* [What the exercise asks]: The answer consists of one number: how many lines of the data below include the string "github".

(Extracted records)
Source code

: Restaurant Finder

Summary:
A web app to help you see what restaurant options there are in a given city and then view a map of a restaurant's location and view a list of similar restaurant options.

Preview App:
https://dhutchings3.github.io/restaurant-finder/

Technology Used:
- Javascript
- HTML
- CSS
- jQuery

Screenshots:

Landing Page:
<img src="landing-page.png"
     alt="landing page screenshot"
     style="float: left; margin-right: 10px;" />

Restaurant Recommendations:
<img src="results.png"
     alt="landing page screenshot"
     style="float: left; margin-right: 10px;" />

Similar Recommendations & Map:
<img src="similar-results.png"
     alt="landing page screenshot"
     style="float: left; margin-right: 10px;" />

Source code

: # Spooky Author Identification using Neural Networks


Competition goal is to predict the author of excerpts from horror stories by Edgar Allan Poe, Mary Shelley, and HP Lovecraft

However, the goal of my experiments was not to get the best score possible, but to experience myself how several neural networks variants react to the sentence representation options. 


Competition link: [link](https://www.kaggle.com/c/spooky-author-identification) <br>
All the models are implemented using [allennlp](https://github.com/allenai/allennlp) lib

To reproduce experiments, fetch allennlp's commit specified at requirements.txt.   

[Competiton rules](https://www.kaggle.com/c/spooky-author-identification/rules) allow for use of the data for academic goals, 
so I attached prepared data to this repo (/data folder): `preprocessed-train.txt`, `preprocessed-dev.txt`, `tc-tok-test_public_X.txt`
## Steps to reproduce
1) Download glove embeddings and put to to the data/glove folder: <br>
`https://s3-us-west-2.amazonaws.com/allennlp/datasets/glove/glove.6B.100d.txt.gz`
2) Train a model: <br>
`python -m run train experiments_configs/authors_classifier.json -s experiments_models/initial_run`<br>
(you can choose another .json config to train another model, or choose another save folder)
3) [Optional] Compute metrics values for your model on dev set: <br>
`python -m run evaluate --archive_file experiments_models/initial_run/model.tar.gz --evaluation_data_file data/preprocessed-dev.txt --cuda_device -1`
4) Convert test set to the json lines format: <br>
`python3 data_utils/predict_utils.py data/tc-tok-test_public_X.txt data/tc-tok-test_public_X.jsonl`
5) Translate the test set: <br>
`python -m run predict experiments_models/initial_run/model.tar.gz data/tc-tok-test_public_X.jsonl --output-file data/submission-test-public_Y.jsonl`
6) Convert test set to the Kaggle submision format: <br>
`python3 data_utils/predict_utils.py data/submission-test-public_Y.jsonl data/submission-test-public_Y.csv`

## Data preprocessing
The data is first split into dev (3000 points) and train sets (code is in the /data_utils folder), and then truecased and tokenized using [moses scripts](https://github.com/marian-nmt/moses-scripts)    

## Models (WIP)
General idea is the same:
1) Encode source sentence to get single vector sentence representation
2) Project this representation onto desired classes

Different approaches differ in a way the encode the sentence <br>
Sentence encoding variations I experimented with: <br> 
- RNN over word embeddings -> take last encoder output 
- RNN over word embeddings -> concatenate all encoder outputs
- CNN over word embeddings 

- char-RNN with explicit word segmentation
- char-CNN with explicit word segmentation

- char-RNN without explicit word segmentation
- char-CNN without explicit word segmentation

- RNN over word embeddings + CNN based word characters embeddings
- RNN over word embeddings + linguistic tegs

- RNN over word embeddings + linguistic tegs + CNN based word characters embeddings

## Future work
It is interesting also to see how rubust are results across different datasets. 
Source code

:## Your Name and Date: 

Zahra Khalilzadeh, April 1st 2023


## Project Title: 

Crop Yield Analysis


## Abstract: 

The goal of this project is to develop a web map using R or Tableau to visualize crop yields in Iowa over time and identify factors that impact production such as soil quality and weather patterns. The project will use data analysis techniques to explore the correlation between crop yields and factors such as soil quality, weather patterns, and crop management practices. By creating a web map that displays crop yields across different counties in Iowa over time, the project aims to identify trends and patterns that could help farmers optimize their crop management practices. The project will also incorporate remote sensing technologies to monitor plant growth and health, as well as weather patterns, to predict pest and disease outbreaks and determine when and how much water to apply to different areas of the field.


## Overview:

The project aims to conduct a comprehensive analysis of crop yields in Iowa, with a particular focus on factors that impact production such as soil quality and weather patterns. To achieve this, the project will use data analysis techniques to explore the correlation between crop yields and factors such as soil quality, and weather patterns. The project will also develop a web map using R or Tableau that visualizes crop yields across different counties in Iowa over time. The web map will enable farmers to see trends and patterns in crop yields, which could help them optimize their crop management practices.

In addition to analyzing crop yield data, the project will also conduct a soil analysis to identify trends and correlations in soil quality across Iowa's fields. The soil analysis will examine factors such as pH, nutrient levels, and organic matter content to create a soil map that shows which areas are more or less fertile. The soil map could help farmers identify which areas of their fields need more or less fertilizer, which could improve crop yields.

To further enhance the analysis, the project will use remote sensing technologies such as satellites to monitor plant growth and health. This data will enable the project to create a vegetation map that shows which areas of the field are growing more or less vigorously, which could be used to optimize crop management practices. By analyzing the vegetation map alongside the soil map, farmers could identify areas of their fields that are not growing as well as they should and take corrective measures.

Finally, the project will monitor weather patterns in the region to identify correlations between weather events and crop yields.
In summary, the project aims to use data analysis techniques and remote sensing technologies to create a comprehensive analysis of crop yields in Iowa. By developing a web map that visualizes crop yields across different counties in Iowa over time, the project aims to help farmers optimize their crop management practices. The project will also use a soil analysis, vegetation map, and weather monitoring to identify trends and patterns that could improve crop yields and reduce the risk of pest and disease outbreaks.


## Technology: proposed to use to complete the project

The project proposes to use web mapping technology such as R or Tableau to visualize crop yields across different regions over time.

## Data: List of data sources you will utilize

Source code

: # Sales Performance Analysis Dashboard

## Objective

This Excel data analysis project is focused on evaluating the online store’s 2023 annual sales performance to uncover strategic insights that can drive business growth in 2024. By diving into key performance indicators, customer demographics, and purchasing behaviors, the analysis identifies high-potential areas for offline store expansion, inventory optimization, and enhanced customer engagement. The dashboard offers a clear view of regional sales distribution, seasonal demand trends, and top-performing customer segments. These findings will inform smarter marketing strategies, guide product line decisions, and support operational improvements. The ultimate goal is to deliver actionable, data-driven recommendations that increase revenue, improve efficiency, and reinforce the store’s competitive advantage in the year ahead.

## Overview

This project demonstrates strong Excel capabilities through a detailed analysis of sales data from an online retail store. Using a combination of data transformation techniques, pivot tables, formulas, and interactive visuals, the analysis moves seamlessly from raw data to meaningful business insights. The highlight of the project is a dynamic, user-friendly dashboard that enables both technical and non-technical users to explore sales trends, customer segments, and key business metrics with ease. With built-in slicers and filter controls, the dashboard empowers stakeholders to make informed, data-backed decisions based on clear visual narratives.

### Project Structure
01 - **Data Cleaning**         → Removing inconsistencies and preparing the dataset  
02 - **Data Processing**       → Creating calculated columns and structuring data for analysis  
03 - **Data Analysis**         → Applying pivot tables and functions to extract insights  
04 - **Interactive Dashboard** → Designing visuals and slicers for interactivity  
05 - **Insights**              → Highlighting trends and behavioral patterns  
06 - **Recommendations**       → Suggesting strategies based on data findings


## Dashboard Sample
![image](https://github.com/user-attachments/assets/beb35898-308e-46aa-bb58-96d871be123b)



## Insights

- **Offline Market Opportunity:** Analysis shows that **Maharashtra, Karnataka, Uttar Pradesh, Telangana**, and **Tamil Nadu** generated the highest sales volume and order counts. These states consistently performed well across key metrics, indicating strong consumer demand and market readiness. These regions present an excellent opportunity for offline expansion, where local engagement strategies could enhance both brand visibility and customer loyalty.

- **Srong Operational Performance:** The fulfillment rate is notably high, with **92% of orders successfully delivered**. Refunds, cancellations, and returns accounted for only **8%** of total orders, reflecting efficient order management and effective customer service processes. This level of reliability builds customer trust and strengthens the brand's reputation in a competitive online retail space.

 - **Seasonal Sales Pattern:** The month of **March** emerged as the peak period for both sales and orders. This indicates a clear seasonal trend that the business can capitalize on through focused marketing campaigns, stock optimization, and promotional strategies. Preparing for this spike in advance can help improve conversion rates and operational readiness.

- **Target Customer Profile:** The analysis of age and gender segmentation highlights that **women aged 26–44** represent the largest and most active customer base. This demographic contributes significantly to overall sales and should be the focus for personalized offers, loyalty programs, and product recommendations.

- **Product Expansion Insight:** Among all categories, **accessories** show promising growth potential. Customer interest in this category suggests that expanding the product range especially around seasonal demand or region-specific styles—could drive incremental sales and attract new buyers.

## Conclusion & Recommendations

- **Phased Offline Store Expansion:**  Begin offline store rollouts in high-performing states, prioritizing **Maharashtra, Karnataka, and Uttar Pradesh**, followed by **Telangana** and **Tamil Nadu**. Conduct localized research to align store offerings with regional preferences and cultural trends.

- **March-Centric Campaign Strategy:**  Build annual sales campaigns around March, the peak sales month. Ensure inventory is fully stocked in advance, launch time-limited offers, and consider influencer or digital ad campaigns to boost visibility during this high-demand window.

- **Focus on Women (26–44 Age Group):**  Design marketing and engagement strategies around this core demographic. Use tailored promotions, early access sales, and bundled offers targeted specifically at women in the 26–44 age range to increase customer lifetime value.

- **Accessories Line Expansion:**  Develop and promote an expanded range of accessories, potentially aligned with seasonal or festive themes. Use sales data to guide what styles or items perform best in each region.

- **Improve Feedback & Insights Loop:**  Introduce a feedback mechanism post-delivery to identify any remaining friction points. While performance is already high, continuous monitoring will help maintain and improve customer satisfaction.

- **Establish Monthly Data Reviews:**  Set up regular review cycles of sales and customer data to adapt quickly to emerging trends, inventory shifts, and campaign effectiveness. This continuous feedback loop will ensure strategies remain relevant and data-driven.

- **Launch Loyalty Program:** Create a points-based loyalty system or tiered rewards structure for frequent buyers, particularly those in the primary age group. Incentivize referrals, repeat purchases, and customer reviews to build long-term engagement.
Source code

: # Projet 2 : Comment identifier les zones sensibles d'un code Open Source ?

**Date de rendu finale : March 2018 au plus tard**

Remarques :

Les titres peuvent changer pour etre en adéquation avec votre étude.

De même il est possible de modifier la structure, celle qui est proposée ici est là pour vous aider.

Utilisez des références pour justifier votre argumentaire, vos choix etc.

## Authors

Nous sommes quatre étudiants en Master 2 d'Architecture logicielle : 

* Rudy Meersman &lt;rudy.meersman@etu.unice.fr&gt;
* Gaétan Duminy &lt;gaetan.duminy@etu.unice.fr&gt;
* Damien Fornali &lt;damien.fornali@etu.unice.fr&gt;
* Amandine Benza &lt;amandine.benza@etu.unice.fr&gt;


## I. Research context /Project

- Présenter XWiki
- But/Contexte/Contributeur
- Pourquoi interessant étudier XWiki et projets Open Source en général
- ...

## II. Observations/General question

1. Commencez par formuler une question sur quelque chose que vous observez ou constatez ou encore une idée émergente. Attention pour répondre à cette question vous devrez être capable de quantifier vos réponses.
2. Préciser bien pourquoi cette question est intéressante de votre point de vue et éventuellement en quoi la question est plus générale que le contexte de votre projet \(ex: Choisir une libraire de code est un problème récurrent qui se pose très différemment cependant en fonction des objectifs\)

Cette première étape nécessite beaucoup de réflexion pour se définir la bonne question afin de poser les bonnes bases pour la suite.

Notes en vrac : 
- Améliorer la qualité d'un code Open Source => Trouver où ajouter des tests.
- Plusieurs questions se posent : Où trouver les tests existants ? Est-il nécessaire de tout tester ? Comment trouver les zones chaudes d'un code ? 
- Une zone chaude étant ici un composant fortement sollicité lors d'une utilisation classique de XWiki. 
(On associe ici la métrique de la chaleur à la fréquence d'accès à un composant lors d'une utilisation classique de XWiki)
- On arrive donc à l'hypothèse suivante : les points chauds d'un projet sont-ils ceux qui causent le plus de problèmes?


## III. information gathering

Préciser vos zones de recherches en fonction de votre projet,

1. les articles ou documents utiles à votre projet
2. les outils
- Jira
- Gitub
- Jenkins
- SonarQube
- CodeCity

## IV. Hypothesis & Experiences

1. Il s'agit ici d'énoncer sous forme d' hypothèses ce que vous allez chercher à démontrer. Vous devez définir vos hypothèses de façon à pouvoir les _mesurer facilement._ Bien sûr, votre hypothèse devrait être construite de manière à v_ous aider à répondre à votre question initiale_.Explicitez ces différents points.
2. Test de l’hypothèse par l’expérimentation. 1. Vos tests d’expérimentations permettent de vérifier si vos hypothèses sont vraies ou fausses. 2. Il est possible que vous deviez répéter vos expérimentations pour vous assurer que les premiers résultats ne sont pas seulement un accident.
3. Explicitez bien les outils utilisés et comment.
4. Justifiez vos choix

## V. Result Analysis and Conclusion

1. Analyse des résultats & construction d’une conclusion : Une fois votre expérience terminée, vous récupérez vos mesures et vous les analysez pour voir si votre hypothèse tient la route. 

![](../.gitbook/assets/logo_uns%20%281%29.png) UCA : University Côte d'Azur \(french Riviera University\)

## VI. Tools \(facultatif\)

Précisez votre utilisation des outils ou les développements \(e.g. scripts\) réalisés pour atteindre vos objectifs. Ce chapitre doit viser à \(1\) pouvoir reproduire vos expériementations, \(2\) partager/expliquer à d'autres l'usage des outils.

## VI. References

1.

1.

* [Response box]: 4